Вот… — Она сказала мне номер дома; на Моховой, маленькая гостиница. И прибавила торопливо, тихо:
Я обещала в одиннадцать. Чтобы вместе уехать… с двенадцатичасовым. Я обещала, он знает, как я… И если сама поеду, — я боюсь, боюсь к нему! Я знаю, что не могу оставить ребенка. Он не поверит. А я не могу.
Ну еще бы она могла!
Мне он поверит, я сам знаю, что вы не можете, я уж знаю. Я сейчас, в одну минуту. Хотите, вместе выйдем, я вас сначала домой…
Нет, нет! — вскрикнула она. — Я подожду здесь, вы мне скажете, что он… Я и за него боюсь. Пусть он уедет, пусть он поверит, пусть он простит… Боже мой! Да что я делаю? — и она вдруг поднялась. — Как я смею вас просить? Что со мной?
Но я нахмурился.
— Не надо, оставайтесь, не надо, все хорошо. Я понимаю, я сделаю. Я сейчас вернусь, вы подождите спокойно. Спокойствие — тоже сила.
Хотя близко — я сообразил, что если встретится извощик, будет скорее. Но денег у меня не было. Побежал к себе, вытряс копилку, мелочь. Вернулся.
Ждите же меня. Я через двенадцать-пятнадцать минут.
Сережа!
Я обернулся в дверях.
— Сережа. Одно слово. Вы не думайте о нас дурно. Миша честный. Он не хотел — так… Он думал развод… Не знал, что я не могу оставить… Я сама не знала. Простите меня, Сережа…
Я только кивнул головой. Скорее, скорее! И зачем она мне это говорит? Точно я сам все не понимаю!
Когда я вернулся, Наталья Павловна сидела так же, на том же кресле, будто и не пошевелилась ни разу. Только глаза, из-под синего шарфа, блеснули мне навстречу.
Я наклонился к ней, к низкому креслу.
— Он велел вам дать… вот, кольцо. Он понял. Я так сказал, что он поверил. Я знал, что поверит. И будет любить всегда.
Наталья Павловна встала. Я жадно смотрел ей в лицо. Оно было ужасно светлое, а в глазах до краев стояли слезы, и не проливались.
Она не обняла меня, даже за руку не взяла. Она мне только низко-низко, в пояс, поклонилась, как бабы простые кланяются. Ничего не сказала, но зачем? Мы с ней оба и так все поняли, и никогда не забудем.
В эту ночь я видел сны — о Наде. О далекой-предалекой Наде, которая как голубая птица летала в небо на гигантских шагах. Утром сон помнится, и Надя была, как живая.

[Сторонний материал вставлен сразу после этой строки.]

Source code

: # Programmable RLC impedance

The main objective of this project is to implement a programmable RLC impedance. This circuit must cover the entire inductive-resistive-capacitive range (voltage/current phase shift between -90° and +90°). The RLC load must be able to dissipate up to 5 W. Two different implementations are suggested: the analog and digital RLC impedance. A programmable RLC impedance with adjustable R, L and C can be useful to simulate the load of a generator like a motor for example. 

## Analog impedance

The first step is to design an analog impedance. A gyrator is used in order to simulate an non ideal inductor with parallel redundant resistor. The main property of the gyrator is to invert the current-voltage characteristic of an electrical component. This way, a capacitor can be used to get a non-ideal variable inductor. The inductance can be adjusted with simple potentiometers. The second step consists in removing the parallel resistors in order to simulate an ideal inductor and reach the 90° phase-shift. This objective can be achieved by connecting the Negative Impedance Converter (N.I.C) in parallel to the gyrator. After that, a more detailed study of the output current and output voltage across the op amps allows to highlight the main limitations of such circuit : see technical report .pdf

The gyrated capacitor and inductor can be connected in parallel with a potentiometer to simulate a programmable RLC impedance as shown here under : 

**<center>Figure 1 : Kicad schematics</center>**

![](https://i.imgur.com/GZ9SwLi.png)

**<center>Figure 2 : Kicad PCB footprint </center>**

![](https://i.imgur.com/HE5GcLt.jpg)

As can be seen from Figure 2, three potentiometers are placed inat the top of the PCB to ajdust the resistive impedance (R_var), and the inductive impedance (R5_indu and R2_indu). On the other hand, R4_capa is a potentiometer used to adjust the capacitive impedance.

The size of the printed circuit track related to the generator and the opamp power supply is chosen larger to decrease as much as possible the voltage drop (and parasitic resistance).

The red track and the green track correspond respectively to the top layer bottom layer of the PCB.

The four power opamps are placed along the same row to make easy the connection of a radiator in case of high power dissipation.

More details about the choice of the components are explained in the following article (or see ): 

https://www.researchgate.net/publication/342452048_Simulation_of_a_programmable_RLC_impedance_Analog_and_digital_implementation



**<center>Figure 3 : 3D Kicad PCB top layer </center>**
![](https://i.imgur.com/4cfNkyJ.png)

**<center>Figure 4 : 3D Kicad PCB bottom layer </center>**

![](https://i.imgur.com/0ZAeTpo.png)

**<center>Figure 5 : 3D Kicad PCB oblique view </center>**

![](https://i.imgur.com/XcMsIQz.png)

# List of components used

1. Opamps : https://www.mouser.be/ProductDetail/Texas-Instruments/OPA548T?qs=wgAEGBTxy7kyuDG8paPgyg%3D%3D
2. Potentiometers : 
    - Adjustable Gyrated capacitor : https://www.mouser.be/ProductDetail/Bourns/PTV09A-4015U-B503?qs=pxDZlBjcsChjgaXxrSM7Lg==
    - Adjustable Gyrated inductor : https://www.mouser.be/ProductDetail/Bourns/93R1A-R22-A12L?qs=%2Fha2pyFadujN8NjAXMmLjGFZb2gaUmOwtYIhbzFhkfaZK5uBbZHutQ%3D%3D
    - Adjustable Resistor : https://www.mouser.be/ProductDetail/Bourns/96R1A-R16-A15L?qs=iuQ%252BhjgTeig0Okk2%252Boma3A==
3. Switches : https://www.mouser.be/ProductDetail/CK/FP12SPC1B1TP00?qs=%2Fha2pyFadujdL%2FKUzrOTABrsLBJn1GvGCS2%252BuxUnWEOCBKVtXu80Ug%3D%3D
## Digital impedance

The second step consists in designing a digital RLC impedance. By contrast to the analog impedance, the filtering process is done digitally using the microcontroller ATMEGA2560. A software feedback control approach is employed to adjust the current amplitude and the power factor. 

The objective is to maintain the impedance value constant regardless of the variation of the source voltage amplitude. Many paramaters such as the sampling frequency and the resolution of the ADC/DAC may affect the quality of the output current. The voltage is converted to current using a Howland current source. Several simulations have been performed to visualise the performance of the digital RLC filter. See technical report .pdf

Надю я потерял, потому что был маленький и сам молился, чтобы потерять. А Наталью Павловну я потерял раньше, чем нашел. Впрочем, я не знаю хорошенько, потерял ли я их? У меня в душе тайна, ее ни потерять, ни изменить ей нельзя. Ведь не изменил же рыцарь: Lumen coeli! Sancta Rosa…
Тут не стихи. Я реалист. И я утверждаю, что все это — самая Реальная реальность.

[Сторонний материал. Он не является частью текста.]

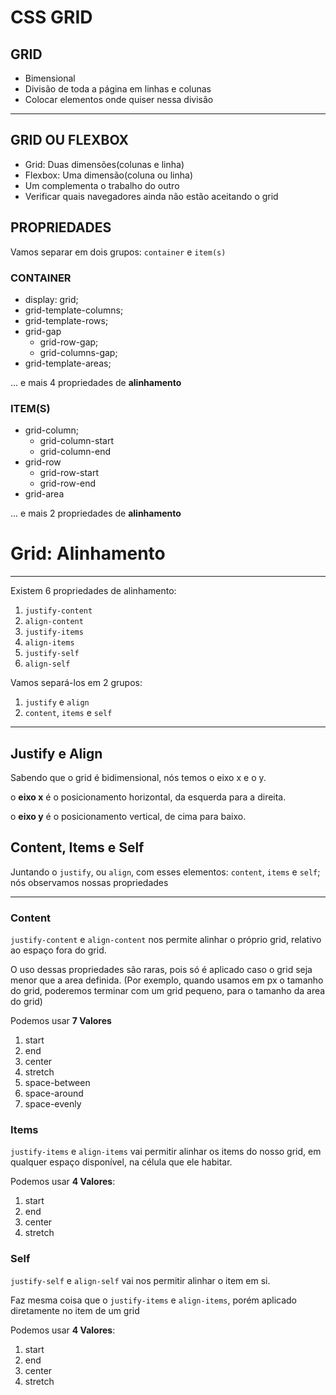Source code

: # CSS GRID

## GRID

- Bimensional
- Divisão de toda a página em linhas e colunas
- Colocar elementos onde quiser nessa divisão

----

## GRID OU FLEXBOX

- Grid: Duas dimensões(colunas e linha)
- Flexbox: Uma dimensão(coluna ou linha)
- Um complementa o trabalho do outro
- Verificar quais navegadores ainda não estão aceitando o grid

## PROPRIEDADES

Vamos separar em dois grupos:
`container` e `item(s)`

### CONTAINER

- display: grid;
- grid-template-columns;
- grid-template-rows;
- grid-gap
  - grid-row-gap;
  - grid-columns-gap;
- grid-template-areas;

... e mais 4 propriedades de **alinhamento**

### ITEM(S)

- grid-column;
  - grid-column-start
  - grid-column-end
- grid-row
  - grid-row-start
  - grid-row-end
- grid-area

... e mais 2 propriedades de **alinhamento**

# Grid: Alinhamento
---

Existem 6 propriedades de alinhamento:
1. `justify-content`
2. `align-content`
3. `justify-items`
4. `align-items`
5. `justify-self`
6. `align-self`

Vamos separá-los em 2 grupos:
1. `justify` e `align`
2. `content`, `items` e `self`

---

## Justify e Align

Sabendo que o grid é bidimensional, nós temos o eixo x e o y.

o **eixo x** é o posicionamento horizontal, da esquerda para a direita.

o **eixo y** é o posicionamento vertical, de cima para baixo.

## Content, Items e Self

Juntando o `justify`, ou `align`, com esses elementos: `content`, `items` e `self`; nós observamos nossas propriedades

---
### Content

`justify-content` e `align-content` nos permite alinhar o próprio grid, relativo ao espaço fora do grid.

O uso dessas propriedades são raras, pois só é aplicado caso o grid seja menor que a area definida. (Por exemplo, quando usamos em px o tamanho do grid, poderemos terminar com um grid pequeno, para o tamanho da area do grid)

Podemos usar **7 Valores**
1. start
2. end
3. center
4. stretch
5. space-between
6. space-around
7. space-evenly

### Items

`justify-items` e `align-items` vai permitir alinhar os items do nosso grid, em qualquer espaço disponível, na célula que ele habitar.

Podemos usar **4 Valores**:
1. start
2. end
3. center
4. stretch

### Self

`justify-self` e `align-self` vai nos permitir alinhar o item em si.

Faz mesma coisa que o `justify-items` e `align-items`, porém aplicado diretamente no item de um grid

Podemos usar **4 Valores**:
1. start
2. end
3. center
4. stretch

На просторном московском дворе, на площадке, где земля подсохла, у самого палисадника, дети катали яйца. Детей было много, — в сером деревянном доме жило не одно семейство, — и все дети мелюзга: самому старшему, Косте, и тому вряд ли больше семи. Принаряжены: мальчики — в шелковых разноцветных рубашечках с поясками, девочки в накрахмаленных платьицах, которые оне уже успели смять, у Ани белесые, жиденькие волосенки притянуты на самой макушке голубым бантом.
Детям ужасно весело: они кричат, верещат, прыгают вокруг катка и горки розовых и красных яиц. Да все такое веселое: и двор, и земля весенняя, просыхающая, с первой травкой у забора, и желтый, как яйцо, высокий каток, — золотой в желтом ярком солнце. Даже воздух сам, и тот веселый: он точно дрожит, и струится, и то гулко, то глухо весь гудит московским праздничным звоном.